Abstract B cells that are activated by antigen-presenting cells form an immune synapse (IS), which supports B cell activation and a robust antibody response. The organization and dynamics of the actin cytoskeleton are essential for centralizing antigen and promoting the B cell receptor signaling that are central to IS formation. When antigen is limiting, B cells require integrin co-stimulation to form the IS. Given the indispensable function of actin in forming the IS, we tested the role of the actin cytoskeleton in integrin-dependent IS formation and B cell activation. Here we show, using live-cell super-resolution imaging of primary B cells, the formation of a dynamic actin arc network, which dominated the synaptic actin and appeared only when B cells bound both antigen and the integrin ligand, ICAM-1. Actin arcs were created by the formin mDia1 and were decorated with the motor protein myosin 2A, which organized actin arcs into a concentric, contractile network.
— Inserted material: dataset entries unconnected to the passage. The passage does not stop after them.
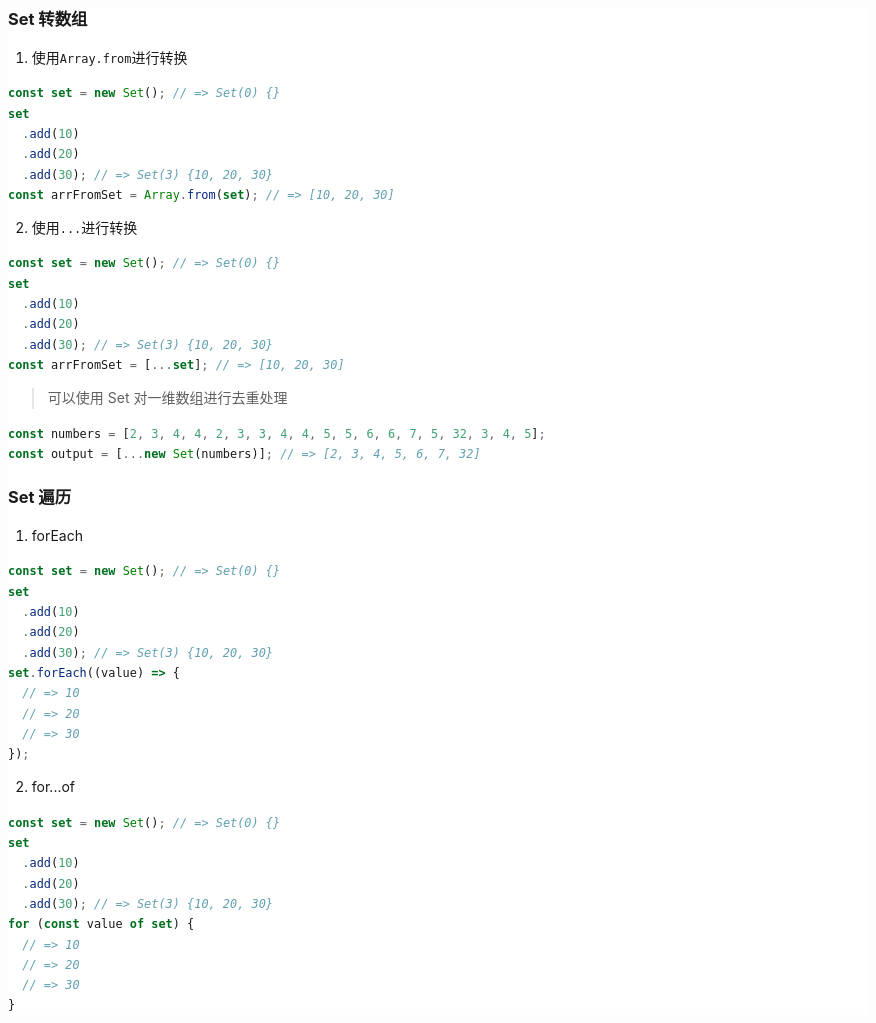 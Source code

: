 ### Set 转数组

1. 使用`Array.from`进行转换

```js
const set = new Set(); // => Set(0) {}
set
  .add(10)
  .add(20)
  .add(30); // => Set(3) {10, 20, 30}
const arrFromSet = Array.from(set); // => [10, 20, 30]
```

2. 使用`...`进行转换

```js
const set = new Set(); // => Set(0) {}
set
  .add(10)
  .add(20)
  .add(30); // => Set(3) {10, 20, 30}
const arrFromSet = [...set]; // => [10, 20, 30]
```

> 可以使用 Set 对一维数组进行去重处理

```js
const numbers = [2, 3, 4, 4, 2, 3, 3, 4, 4, 5, 5, 6, 6, 7, 5, 32, 3, 4, 5];
const output = [...new Set(numbers)]; // => [2, 3, 4, 5, 6, 7, 32]
```

### Set 遍历

1. forEach

```js
const set = new Set(); // => Set(0) {}
set
  .add(10)
  .add(20)
  .add(30); // => Set(3) {10, 20, 30}
set.forEach((value) => {
  // => 10
  // => 20
  // => 30
});
```

2. for...of

```js
const set = new Set(); // => Set(0) {}
set
  .add(10)
  .add(20)
  .add(30); // => Set(3) {10, 20, 30}
for (const value of set) {
  // => 10
  // => 20
  // => 30
}
```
Dynamic imaging of the actin in primary B cells on planar lipid bilayers showed that actin arcs moved centripetally together with antigen microclusters and that these microclusters were swept inward by individual actin arcs. Critically, integrin-dependent IS formation under limiting antigen conditions required myosin activity as blocking myosin with Blebbistatin prevented antigen centralization. Consistently, myosin inhibition also diminished B cell receptor signaling and disrupted the distribution of key signaling proteins at the IS. Together, these results argue that a contractile actomyosin arc network created downstream of integrin co-stimulation plays an important role in the mechanism by which integrin co-stimulation promotes B cell activation and IS formation.